These records are to be written out exactly as they read, minus the pictures.

*** Given records ***

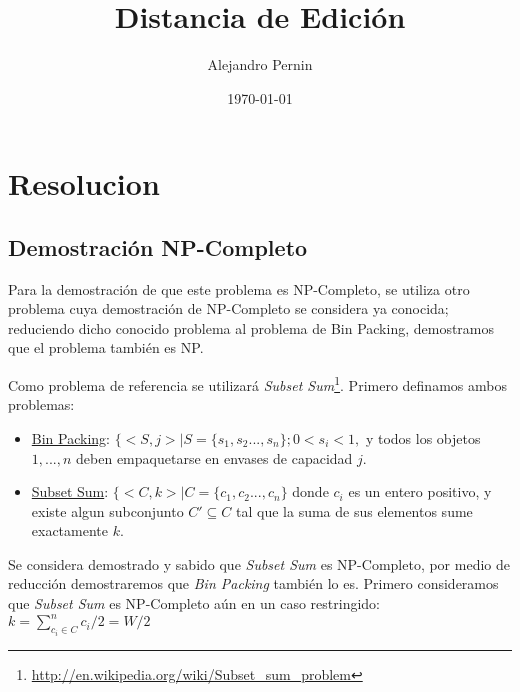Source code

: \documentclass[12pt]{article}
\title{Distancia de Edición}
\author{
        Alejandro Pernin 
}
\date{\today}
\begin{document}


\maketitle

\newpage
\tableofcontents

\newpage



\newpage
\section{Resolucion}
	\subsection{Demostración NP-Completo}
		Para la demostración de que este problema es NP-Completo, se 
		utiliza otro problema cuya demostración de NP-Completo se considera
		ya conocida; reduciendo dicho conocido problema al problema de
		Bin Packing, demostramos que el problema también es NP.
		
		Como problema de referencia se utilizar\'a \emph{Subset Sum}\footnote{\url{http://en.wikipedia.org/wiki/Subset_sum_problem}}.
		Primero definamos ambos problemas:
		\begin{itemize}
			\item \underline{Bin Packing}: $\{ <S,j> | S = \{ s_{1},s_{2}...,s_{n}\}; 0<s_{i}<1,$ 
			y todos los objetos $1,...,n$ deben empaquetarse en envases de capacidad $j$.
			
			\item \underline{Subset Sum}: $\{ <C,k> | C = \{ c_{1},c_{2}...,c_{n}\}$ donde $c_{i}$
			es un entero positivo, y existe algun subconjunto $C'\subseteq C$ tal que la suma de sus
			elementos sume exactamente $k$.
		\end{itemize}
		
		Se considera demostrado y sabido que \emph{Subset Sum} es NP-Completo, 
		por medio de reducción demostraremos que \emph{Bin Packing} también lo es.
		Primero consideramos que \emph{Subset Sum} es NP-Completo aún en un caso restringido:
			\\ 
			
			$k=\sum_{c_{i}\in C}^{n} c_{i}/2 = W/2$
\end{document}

***

[Written solution]
Source code

: \documentclass[12pt]{article}
\title{Distancia de Edición}
\author{
        Alejandro Pernin 
}
\date{\today}
\begin{document}


\maketitle

\newpage
\tableofcontents

\newpage



\newpage
\section{Resolucion}
	\subsection{Demostración NP-Completo}
		Para la demostración de que este problema es NP-Completo, se 
		utiliza otro problema cuya demostración de NP-Completo se considera
		ya conocida; reduciendo dicho conocido problema al problema de
		Bin Packing, demostramos que el problema también es NP.
		
		Como problema de referencia se utilizar\'a \emph{Subset Sum}\footnote{\url{http://en.wikipedia.org/wiki/Subset_sum_problem}}.
		Primero definamos ambos problemas:
		\begin{itemize}
			\item \underline{Bin Packing}: $\{ <S,j> | S = \{ s_{1},s_{2}...,s_{n}\}; 0<s_{i}<1,$ 
			y todos los objetos $1,...,n$ deben empaquetarse en envases de capacidad $j$.
			
			\item \underline{Subset Sum}: $\{ <C,k> | C = \{ c_{1},c_{2}...,c_{n}\}$ donde $c_{i}$
			es un entero positivo, y existe algun subconjunto $C'\subseteq C$ tal que la suma de sus
			elementos sume exactamente $k$.
		\end{itemize}
		
		Se considera demostrado y sabido que \emph{Subset Sum} es NP-Completo, 
		por medio de reducción demostraremos que \emph{Bin Packing} también lo es.
		Primero consideramos que \emph{Subset Sum} es NP-Completo aún en un caso restringido:
			\\ 
			
			$k=\sum_{c_{i}\in C}^{n} c_{i}/2 = W/2$
\end{document}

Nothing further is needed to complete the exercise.